Archive for June 2008

 
 

Insights and conclusions from Verizion Breach Report

Verzion published a great report that summarizes their experiences from investaging 500 different intrusions during the last couple of years.

As this report covers cases between 2004 and 2007, an alternate method was necessary to compile statistics on
historical cases. Two primary methods were employed to collect the data presented in this report. Case files and
notes, being the most objective source of information, were the preferred method and were referenced if within
retention limits. Even when original reports were available, interviews with case investigators provided a wealth of
supplemental data and insight for this study and were absolutely crucial when the former sources were unavailable.
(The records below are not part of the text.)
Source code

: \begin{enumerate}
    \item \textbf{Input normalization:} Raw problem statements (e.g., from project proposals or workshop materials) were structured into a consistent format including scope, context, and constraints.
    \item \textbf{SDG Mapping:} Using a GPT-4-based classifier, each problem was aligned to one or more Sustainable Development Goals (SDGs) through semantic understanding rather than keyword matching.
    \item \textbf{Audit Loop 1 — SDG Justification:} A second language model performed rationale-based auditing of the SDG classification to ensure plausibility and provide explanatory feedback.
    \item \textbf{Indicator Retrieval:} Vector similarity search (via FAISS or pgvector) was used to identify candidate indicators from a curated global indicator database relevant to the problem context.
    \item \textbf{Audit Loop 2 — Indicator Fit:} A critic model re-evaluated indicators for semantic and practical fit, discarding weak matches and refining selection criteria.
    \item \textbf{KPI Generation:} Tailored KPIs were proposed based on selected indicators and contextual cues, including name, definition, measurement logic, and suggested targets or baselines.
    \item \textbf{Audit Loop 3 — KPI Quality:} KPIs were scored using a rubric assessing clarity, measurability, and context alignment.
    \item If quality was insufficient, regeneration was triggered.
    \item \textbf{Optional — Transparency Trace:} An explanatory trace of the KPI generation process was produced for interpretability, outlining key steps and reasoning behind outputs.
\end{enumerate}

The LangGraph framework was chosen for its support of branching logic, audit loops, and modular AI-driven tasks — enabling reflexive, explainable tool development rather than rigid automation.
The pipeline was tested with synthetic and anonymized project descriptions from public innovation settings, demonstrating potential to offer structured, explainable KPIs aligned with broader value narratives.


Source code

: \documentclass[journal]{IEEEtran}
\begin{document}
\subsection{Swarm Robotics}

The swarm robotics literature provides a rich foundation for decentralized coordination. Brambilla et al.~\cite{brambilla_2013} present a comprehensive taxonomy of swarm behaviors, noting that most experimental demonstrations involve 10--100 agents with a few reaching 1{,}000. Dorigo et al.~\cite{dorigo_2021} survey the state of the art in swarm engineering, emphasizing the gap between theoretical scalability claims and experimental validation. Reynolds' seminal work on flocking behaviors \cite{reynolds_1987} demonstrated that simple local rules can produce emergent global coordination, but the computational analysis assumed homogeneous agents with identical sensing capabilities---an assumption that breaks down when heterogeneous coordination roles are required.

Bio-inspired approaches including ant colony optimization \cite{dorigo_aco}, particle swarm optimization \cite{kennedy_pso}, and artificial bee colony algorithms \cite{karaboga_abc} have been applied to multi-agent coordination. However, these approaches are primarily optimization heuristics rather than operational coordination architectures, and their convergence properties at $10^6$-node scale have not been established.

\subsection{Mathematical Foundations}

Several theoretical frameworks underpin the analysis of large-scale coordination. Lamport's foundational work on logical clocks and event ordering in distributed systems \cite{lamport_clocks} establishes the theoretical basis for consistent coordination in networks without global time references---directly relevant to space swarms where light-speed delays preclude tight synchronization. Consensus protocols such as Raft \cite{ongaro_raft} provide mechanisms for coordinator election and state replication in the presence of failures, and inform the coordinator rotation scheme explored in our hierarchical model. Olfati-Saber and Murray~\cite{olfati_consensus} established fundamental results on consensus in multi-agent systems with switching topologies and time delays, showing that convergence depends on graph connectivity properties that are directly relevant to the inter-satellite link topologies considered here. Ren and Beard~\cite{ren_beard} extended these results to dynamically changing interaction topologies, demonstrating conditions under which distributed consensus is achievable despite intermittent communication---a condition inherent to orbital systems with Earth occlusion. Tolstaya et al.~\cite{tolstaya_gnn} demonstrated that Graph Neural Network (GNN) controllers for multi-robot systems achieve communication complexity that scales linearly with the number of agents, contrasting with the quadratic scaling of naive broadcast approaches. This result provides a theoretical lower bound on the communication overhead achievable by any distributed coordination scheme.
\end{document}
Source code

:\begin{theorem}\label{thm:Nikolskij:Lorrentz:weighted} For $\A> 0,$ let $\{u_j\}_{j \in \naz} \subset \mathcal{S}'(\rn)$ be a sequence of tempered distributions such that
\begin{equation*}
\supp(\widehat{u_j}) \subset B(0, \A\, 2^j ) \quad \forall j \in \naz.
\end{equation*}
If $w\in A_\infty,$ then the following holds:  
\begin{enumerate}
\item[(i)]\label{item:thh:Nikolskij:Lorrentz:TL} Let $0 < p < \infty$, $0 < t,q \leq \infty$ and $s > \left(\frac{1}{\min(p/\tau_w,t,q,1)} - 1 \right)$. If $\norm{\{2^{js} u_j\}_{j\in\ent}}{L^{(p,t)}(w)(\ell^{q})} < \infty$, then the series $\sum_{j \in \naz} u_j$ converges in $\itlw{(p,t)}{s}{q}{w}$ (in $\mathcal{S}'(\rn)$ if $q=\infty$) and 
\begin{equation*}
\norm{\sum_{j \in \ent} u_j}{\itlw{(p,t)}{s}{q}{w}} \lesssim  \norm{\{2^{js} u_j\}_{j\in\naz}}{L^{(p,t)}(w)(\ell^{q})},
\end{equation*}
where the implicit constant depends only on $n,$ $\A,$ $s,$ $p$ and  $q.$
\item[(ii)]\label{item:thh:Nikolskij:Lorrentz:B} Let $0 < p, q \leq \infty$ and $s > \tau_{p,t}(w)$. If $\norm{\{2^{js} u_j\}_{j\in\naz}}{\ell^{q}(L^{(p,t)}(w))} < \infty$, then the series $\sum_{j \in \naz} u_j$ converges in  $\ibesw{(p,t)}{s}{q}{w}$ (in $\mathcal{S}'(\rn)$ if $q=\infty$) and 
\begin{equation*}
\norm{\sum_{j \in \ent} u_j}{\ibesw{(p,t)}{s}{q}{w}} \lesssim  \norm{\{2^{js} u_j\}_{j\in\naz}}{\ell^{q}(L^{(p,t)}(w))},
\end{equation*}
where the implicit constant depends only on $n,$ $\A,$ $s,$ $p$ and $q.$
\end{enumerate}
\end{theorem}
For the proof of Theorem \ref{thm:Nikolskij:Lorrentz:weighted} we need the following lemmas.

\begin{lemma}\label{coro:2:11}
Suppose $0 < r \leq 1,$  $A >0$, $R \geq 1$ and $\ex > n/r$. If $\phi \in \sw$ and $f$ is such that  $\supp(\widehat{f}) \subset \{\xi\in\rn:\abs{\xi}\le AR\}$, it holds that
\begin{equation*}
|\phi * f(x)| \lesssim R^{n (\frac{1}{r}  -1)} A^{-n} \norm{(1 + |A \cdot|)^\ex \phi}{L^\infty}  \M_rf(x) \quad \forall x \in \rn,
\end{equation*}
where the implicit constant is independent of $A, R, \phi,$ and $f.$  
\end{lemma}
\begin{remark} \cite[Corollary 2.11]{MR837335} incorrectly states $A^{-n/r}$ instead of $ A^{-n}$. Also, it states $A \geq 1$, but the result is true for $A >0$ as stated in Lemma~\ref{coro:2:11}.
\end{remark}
The report shed light on how security incidents is actually conducted. Here’s some conclusions:

  • Incidents usually happens from the outside (73%), not the inside. Customers should be worried about their partners since they are one of the most frequent sources of attacks. Of all internal parties, IT-admins and ordinary employees are the most scary. Everyone is possibly malicous. Monitor your assets independent of whom the source is.
  • Incidents happens equally often at small, medium and large size companies. Anyone with valuables are of interest. Security is important for all sizes.
  • Incidents are results of hacking, but not all incororates malicious code or exploit vulnerabilities. Exploiting errors of various kinds are almost always a part of the success. Configuration management, system hardening and security monitoring is important since they are not focused on vulnerabilities and exploits.
  • Incidents are usually results from exploiting the application layer, OS and sometimes a back-door. Attacks often exploits known vulnerabilities. Typical intrusion detection have problems with the application layer. Security monitoring shouldn’t be limited to the network layer.  
  • Incidents usually requires little effort and have low difficulty (52%). Some incidents required a sophisticated hacker. Problem is, are the sophisticated incidents even detected as of today? They might not be in the report?
  • Incidents are usually oportunistic, but sometimes targeted. This means that attackers seek vulnerable parties, not vulnerabilities at perticular parties. Or are incidents that are targeted yet undetected and not in the report?
  • Remote Access systems and Web Applications are the primary entry points and attack paths. Limit their exposure by system hardening and segmentation and monitor the paths that are left exposed.
  • Information is usually compromised in online, stored form, not from End user devices. Payment and PII-information are the types of information most frequently compromised. Control and monitor the assets.
  • It usually takes an hacker minutes or hours to compromise a system, not seconds or days. We have time to detect them and respond to them. We don’t have to prevent them in real time (which rarely works), we have plenty of time to detect and respond to them.
  • Incidents usually remains undetected for months.
  • It usually takes the targeted company weeks to respond to the incident.
  • Companies usually get to know of the incidents through third parties, or by an employee but not by their equipment. This means that few parties does detection right. I suspect most companies focus on technology that does prevention, then when they fail they get penetrated and have no idea about it.

A very good report.

On Security Controls - Deter, Prevent, Correct and Detect

I often think we are too fucused on discussing and evaluating functionallity of perticular technology and tool, and as such forget to more fundamentaly assess the amount and type of security functionally a specific solution provides. Below are some notes, thoughts and discussions on security controls.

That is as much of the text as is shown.